• [Instructions for the task]: Give back every record exactly as written.

(Stored data entries)
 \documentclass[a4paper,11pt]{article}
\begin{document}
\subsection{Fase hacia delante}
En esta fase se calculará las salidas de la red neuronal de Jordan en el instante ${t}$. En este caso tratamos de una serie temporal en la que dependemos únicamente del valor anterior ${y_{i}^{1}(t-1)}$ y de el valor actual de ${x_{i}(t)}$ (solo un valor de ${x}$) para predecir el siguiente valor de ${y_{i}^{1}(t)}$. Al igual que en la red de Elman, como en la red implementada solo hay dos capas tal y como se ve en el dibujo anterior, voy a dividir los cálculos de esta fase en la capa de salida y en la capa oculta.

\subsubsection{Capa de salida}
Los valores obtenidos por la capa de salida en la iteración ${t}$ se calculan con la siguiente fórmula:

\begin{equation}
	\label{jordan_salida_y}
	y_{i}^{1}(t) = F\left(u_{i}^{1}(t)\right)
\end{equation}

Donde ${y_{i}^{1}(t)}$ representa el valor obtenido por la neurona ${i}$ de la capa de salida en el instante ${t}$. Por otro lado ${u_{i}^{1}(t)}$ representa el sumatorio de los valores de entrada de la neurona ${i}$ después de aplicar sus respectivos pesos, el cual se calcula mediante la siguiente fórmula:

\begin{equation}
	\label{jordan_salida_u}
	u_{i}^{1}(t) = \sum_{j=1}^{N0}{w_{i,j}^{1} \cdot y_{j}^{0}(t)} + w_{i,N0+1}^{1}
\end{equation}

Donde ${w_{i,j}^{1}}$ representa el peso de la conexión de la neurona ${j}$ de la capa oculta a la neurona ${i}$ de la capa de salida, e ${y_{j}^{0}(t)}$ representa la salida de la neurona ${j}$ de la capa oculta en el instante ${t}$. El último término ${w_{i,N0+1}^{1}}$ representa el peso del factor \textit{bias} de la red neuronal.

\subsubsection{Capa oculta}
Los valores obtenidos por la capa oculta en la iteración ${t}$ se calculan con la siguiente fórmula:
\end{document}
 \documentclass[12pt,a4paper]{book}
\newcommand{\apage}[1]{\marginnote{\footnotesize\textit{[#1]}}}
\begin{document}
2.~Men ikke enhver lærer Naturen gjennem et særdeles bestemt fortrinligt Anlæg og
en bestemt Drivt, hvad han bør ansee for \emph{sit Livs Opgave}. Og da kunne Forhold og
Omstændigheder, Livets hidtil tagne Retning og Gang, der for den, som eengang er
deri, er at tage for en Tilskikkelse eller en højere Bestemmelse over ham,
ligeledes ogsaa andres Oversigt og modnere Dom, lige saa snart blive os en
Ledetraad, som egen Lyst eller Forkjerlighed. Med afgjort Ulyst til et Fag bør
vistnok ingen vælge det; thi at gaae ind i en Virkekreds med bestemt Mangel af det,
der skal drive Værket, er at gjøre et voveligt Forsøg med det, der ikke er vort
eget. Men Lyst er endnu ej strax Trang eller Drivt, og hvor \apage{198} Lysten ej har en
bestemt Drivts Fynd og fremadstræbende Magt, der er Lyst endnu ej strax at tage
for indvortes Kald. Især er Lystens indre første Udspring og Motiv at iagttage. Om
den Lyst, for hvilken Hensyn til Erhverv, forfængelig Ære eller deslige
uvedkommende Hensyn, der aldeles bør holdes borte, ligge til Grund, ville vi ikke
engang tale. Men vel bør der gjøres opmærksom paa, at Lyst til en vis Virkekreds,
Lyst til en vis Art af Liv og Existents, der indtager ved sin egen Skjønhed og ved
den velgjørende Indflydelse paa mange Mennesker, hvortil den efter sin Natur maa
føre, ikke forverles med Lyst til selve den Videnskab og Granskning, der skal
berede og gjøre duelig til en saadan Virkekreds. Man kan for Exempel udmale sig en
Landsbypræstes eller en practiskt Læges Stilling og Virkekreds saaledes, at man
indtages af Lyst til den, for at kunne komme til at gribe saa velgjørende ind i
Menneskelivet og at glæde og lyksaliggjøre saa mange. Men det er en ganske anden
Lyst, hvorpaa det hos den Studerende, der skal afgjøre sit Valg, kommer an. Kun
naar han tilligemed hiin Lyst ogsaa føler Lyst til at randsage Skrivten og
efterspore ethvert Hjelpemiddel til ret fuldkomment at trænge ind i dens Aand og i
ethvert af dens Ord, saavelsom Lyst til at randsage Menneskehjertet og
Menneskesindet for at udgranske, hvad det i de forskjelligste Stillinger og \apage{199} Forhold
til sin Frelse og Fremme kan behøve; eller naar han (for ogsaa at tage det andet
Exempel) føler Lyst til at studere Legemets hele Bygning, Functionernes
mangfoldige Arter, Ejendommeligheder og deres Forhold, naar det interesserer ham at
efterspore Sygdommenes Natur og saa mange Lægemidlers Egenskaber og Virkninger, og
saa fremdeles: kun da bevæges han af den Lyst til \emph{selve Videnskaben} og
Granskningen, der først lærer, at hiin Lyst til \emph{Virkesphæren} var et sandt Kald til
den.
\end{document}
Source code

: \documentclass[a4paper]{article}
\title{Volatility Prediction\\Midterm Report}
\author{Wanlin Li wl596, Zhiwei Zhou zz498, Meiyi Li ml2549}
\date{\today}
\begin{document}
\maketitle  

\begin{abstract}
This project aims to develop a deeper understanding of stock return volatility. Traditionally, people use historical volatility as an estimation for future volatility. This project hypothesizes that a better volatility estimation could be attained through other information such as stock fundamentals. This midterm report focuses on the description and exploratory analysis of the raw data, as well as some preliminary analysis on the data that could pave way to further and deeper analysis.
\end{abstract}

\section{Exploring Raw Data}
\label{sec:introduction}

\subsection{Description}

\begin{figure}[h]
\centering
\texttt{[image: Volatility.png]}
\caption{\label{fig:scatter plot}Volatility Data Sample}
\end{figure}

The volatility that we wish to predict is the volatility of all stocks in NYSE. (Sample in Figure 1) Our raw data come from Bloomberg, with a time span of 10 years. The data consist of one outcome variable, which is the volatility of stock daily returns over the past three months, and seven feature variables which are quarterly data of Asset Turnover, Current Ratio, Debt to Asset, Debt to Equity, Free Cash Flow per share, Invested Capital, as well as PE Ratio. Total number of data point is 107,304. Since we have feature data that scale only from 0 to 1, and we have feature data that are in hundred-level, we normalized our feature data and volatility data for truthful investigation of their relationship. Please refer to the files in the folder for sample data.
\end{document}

• [Response area]:
 \documentclass[a4paper,11pt]{article}
\begin{document}
\subsection{Fase hacia delante}
En esta fase se calculará las salidas de la red neuronal de Jordan en el instante ${t}$. En este caso tratamos de una serie temporal en la que dependemos únicamente del valor anterior ${y_{i}^{1}(t-1)}$ y de el valor actual de ${x_{i}(t)}$ (solo un valor de ${x}$) para predecir el siguiente valor de ${y_{i}^{1}(t)}$. Al igual que en la red de Elman, como en la red implementada solo hay dos capas tal y como se ve en el dibujo anterior, voy a dividir los cálculos de esta fase en la capa de salida y en la capa oculta.

\subsubsection{Capa de salida}
Los valores obtenidos por la capa de salida en la iteración ${t}$ se calculan con la siguiente fórmula:

\begin{equation}
	\label{jordan_salida_y}
	y_{i}^{1}(t) = F\left(u_{i}^{1}(t)\right)
\end{equation}

Donde ${y_{i}^{1}(t)}$ representa el valor obtenido por la neurona ${i}$ de la capa de salida en el instante ${t}$. Por otro lado ${u_{i}^{1}(t)}$ representa el sumatorio de los valores de entrada de la neurona ${i}$ después de aplicar sus respectivos pesos, el cual se calcula mediante la siguiente fórmula:

\begin{equation}
	\label{jordan_salida_u}
	u_{i}^{1}(t) = \sum_{j=1}^{N0}{w_{i,j}^{1} \cdot y_{j}^{0}(t)} + w_{i,N0+1}^{1}
\end{equation}

Donde ${w_{i,j}^{1}}$ representa el peso de la conexión de la neurona ${j}$ de la capa oculta a la neurona ${i}$ de la capa de salida, e ${y_{j}^{0}(t)}$ representa la salida de la neurona ${j}$ de la capa oculta en el instante ${t}$. El último término ${w_{i,N0+1}^{1}}$ representa el peso del factor \textit{bias} de la red neuronal.

\subsubsection{Capa oculta}
Los valores obtenidos por la capa oculta en la iteración ${t}$ se calculan con la siguiente fórmula:
\end{document}
 \documentclass[12pt,a4paper]{book}
\newcommand{\apage}[1]{\marginnote{\footnotesize\textit{[#1]}}}
\begin{document}
2.~Men ikke enhver lærer Naturen gjennem et særdeles bestemt fortrinligt Anlæg og
en bestemt Drivt, hvad han bør ansee for \emph{sit Livs Opgave}. Og da kunne Forhold og
Omstændigheder, Livets hidtil tagne Retning og Gang, der for den, som eengang er
deri, er at tage for en Tilskikkelse eller en højere Bestemmelse over ham,
ligeledes ogsaa andres Oversigt og modnere Dom, lige saa snart blive os en
Ledetraad, som egen Lyst eller Forkjerlighed. Med afgjort Ulyst til et Fag bør
vistnok ingen vælge det; thi at gaae ind i en Virkekreds med bestemt Mangel af det,
der skal drive Værket, er at gjøre et voveligt Forsøg med det, der ikke er vort
eget. Men Lyst er endnu ej strax Trang eller Drivt, og hvor \apage{198} Lysten ej har en
bestemt Drivts Fynd og fremadstræbende Magt, der er Lyst endnu ej strax at tage
for indvortes Kald. Især er Lystens indre første Udspring og Motiv at iagttage. Om
den Lyst, for hvilken Hensyn til Erhverv, forfængelig Ære eller deslige
uvedkommende Hensyn, der aldeles bør holdes borte, ligge til Grund, ville vi ikke
engang tale. Men vel bør der gjøres opmærksom paa, at Lyst til en vis Virkekreds,
Lyst til en vis Art af Liv og Existents, der indtager ved sin egen Skjønhed og ved
den velgjørende Indflydelse paa mange Mennesker, hvortil den efter sin Natur maa
føre, ikke forverles med Lyst til selve den Videnskab og Granskning, der skal
berede og gjøre duelig til en saadan Virkekreds. Man kan for Exempel udmale sig en
Landsbypræstes eller en practiskt Læges Stilling og Virkekreds saaledes, at man
indtages af Lyst til den, for at kunne komme til at gribe saa velgjørende ind i
Menneskelivet og at glæde og lyksaliggjøre saa mange. Men det er en ganske anden
Lyst, hvorpaa det hos den Studerende, der skal afgjøre sit Valg, kommer an. Kun
naar han tilligemed hiin Lyst ogsaa føler Lyst til at randsage Skrivten og
efterspore ethvert Hjelpemiddel til ret fuldkomment at trænge ind i dens Aand og i
ethvert af dens Ord, saavelsom Lyst til at randsage Menneskehjertet og
Menneskesindet for at udgranske, hvad det i de forskjelligste Stillinger og \apage{199} Forhold
til sin Frelse og Fremme kan behøve; eller naar han (for ogsaa at tage det andet
Exempel) føler Lyst til at studere Legemets hele Bygning, Functionernes
mangfoldige Arter, Ejendommeligheder og deres Forhold, naar det interesserer ham at
efterspore Sygdommenes Natur og saa mange Lægemidlers Egenskaber og Virkninger, og
saa fremdeles: kun da bevæges han af den Lyst til \emph{selve Videnskaben} og
Granskningen, der først lærer, at hiin Lyst til \emph{Virkesphæren} var et sandt Kald til
den.
\end{document}
Source code

: \documentclass[a4paper]{article}
\title{Volatility Prediction\\Midterm Report}
\author{Wanlin Li wl596, Zhiwei Zhou zz498, Meiyi Li ml2549}
\date{\today}
\begin{document}
\maketitle  

\begin{abstract}
This project aims to develop a deeper understanding of stock return volatility. Traditionally, people use historical volatility as an estimation for future volatility. This project hypothesizes that a better volatility estimation could be attained through other information such as stock fundamentals. This midterm report focuses on the description and exploratory analysis of the raw data, as well as some preliminary analysis on the data that could pave way to further and deeper analysis.
\end{abstract}

\section{Exploring Raw Data}
\label{sec:introduction}

\subsection{Description}

\begin{figure}[h]
\centering
\texttt{[image: Volatility.png]}
\caption{\label{fig:scatter plot}Volatility Data Sample}
\end{figure}

The volatility that we wish to predict is the volatility of all stocks in NYSE. (Sample in Figure 1) Our raw data come from Bloomberg, with a time span of 10 years. The data consist of one outcome variable, which is the volatility of stock daily returns over the past three months, and seven feature variables which are quarterly data of Asset Turnover, Current Ratio, Debt to Asset, Debt to Equity, Free Cash Flow per share, Invested Capital, as well as PE Ratio. Total number of data point is 107,304. Since we have feature data that scale only from 0 to 1, and we have feature data that are in hundred-level, we normalized our feature data and volatility data for truthful investigation of their relationship. Please refer to the files in the folder for sample data.
\end{document}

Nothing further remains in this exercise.